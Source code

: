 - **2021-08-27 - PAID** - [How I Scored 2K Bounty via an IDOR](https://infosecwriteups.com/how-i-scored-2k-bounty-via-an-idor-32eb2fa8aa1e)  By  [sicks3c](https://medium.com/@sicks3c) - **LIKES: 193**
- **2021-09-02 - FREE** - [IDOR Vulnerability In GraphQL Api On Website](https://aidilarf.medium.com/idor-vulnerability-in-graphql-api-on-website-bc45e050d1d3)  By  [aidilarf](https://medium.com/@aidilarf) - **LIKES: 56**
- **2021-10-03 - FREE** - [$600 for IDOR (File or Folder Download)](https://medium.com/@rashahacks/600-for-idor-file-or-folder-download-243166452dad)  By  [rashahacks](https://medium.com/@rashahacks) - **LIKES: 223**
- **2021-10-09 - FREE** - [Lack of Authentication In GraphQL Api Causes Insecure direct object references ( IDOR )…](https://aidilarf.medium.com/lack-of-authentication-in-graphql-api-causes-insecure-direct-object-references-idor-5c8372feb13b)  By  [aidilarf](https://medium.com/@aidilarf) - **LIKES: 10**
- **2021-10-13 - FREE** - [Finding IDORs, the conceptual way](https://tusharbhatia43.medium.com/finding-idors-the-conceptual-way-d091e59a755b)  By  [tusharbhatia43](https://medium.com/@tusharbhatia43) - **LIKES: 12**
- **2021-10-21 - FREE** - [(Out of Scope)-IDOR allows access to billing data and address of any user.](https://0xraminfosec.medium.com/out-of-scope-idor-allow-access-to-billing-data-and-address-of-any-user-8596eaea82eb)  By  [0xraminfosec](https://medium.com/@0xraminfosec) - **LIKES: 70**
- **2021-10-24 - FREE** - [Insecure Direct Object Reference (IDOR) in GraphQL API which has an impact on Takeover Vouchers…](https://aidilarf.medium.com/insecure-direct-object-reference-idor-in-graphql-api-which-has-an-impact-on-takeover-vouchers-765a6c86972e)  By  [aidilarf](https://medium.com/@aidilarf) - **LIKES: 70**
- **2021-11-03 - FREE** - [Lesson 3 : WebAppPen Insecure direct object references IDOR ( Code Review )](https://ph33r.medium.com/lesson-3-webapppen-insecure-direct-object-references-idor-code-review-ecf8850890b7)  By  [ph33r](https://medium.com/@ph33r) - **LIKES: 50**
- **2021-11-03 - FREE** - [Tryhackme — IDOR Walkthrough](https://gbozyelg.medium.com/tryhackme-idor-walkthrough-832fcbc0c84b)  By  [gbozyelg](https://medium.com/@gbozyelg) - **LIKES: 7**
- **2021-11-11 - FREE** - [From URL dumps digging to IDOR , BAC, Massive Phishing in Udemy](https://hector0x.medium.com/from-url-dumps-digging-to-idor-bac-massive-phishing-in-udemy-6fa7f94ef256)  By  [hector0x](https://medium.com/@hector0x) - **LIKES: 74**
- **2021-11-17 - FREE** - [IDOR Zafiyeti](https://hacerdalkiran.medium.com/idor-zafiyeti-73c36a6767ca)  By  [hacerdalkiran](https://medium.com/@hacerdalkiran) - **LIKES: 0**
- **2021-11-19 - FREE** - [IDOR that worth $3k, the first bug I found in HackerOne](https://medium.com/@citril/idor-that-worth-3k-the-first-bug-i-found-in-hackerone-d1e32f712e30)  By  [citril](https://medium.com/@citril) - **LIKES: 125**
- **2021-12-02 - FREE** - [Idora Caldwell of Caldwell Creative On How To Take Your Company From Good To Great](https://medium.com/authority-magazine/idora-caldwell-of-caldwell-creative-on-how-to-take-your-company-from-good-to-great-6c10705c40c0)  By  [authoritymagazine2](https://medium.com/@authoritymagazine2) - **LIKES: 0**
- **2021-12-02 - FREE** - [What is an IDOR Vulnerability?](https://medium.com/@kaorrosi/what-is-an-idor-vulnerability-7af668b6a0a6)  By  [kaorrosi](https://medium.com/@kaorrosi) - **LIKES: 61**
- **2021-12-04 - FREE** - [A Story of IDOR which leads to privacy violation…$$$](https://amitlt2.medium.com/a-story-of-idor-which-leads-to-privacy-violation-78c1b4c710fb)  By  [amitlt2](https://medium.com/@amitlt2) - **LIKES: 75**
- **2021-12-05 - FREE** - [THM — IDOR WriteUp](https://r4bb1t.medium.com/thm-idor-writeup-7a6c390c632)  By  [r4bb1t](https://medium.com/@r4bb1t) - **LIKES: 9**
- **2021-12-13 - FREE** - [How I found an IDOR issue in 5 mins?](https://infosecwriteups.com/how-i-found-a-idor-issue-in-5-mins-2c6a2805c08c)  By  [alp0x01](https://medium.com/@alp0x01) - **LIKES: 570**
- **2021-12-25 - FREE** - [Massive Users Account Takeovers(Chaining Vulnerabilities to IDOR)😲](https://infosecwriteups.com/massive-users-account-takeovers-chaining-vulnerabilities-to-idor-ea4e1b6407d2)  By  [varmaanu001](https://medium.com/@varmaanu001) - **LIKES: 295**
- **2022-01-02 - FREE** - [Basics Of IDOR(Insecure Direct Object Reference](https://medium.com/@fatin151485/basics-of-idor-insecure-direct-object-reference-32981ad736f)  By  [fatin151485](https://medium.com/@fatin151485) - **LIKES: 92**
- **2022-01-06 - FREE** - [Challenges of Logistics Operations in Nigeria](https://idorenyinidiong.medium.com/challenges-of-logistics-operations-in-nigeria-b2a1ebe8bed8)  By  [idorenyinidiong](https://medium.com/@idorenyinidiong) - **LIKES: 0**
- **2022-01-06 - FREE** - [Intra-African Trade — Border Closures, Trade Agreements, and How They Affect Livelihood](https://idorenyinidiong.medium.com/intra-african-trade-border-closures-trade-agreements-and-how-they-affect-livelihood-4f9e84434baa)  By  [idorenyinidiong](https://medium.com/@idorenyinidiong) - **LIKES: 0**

....................

* Work to complete *
From the material above, set down exactly the lines between the line holding "- **2021-10-24 - FREE**" and the line holding "- **2021-11-03 - FREE** - [Tryhackme — IDOR", inclusive. Include nothing else.

* Response to this exercise *
- **2021-10-24 - FREE** - [Insecure Direct Object Reference (IDOR) in GraphQL API which has an impact on Takeover Vouchers…](https://aidilarf.medium.com/insecure-direct-object-reference-idor-in-graphql-api-which-has-an-impact-on-takeover-vouchers-765a6c86972e)  By  [aidilarf](https://medium.com/@aidilarf) - **LIKES: 70**
- **2021-11-03 - FREE** - [Lesson 3 : WebAppPen Insecure direct object references IDOR ( Code Review )](https://ph33r.medium.com/lesson-3-webapppen-insecure-direct-object-references-idor-code-review-ecf8850890b7)  By  [ph33r](https://medium.com/@ph33r) - **LIKES: 50**
- **2021-11-03 - FREE** - [Tryhackme — IDOR Walkthrough](https://gbozyelg.medium.com/tryhackme-idor-walkthrough-832fcbc0c84b)  By  [gbozyelg](https://medium.com/@gbozyelg) - **LIKES: 7**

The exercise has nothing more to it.